I guess not. After a riotous sit-down with Ray Abruzzo’s malapropism-prone Dubya stand-in, Little Carmine Lupertazzi, it certainly looked like we were finally headed for the New York/New Jersey dust-up that’s been simmering ever since Season Four—but Phil’s heart attack may (or may not) have put a pause on those hostilities.
Meanwhile, whiny, petulant AJ miraculously transformed overnight into a responsible grown man, doing well at his new construction gig, using his smarts to avoid a physical conflict, landing a gorgeous girlfriend, and rebuking his father’s lifestyle all in one fell swoop. (When Tony wondered aloud why his son didn’t use his connections to get a break on an expensive piece of jewelry, “I have a job” was the kid’s cutting reply.) Again, like the Chris and Julianna subplot, this was a giant Big Gulp worth of character development that should have grown organically over a span of weeks—not mere minutes.
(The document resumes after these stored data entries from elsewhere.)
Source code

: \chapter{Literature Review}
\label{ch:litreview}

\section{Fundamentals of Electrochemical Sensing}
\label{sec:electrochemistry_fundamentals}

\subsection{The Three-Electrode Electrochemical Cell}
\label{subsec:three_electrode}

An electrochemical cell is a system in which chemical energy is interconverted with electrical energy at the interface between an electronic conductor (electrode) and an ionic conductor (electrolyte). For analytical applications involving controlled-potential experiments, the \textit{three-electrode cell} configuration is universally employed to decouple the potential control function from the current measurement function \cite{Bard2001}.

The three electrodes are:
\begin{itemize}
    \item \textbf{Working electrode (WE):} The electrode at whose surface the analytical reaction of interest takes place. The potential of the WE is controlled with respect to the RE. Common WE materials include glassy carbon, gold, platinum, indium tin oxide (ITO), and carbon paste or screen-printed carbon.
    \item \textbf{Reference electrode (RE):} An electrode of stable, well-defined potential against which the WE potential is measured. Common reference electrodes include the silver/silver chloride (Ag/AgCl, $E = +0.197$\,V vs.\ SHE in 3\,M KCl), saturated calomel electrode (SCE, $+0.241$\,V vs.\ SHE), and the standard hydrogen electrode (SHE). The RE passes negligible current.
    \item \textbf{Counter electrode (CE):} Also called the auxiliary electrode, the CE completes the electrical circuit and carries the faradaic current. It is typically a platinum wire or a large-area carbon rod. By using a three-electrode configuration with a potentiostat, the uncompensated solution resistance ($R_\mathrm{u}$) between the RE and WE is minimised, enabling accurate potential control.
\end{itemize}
Though the story-points were unforgivably rushed, “Kaisha” still somehow felt slow and enervated. After Agent Harris was nice enough to drop by Satriale’s pork store and mention the threat of retaliation from Phil’s Brooklyn crew on “somebody close to Tony” (suddenly the F.B.I. is tipping off gangsters?) the rest of the running time cruelly teased us by following Christopher in and out of his car and on his way to restaurants—the kind of narratively useless shots you usually only see on this show right before somebody gets whacked.
The threat of violence hung over the episode like a dark cloud, and when all was said and done—nothing happened. There was no resolution to anything that’s happened all year, just a sense of festering unease. I understand that the bummer rhythms of this season have been a ploy by Chase to show the sad, emptiness of these people’s lives—but with “Kaisha,” The Sopranos finally became just as sad and empty as the characters it chronicles. After five brilliant, forceful headlong episodes at the start of the season, the program has slowly drifted into stasis.
Furthermore, after all this mucking about, we’re pretty much right back to where we were at the end of Season Five. Okay, so maybe the kids have left the nest, but Carmela’s Parisian epiphany seems to have been for naught. With the spec house back up and going, she’s once again bought and paid for. Tony’s back to most of his old tricks. Save for that surprisingly heartfelt monologue at Phil’s bedside (this hour’s lone moment of excellence) it’s almost as if his life-altering experience never happened. His Melfi session this week had already been covered, practically verbatim, in season three’s “Amour Fou.” Chris is still stuck in a boring loop of self-destruction and recovery. New York and New Jersey are still teetering on the brink… as they have been for years now. So what exactly happened that made this season so necessary?
The Christmas gathering in the final scene was almost too excruciating to watch, and not just because we had to see James Gandolfini in a beret. It was just such a hollow celebration—a bunch of miserable, depressed people half-heartedly pretending to be full of holiday cheer.
Of course, come January I’ll be tuning in to see what happens next. But for the first time in the history of the show, I can’t say that I’m excited about it.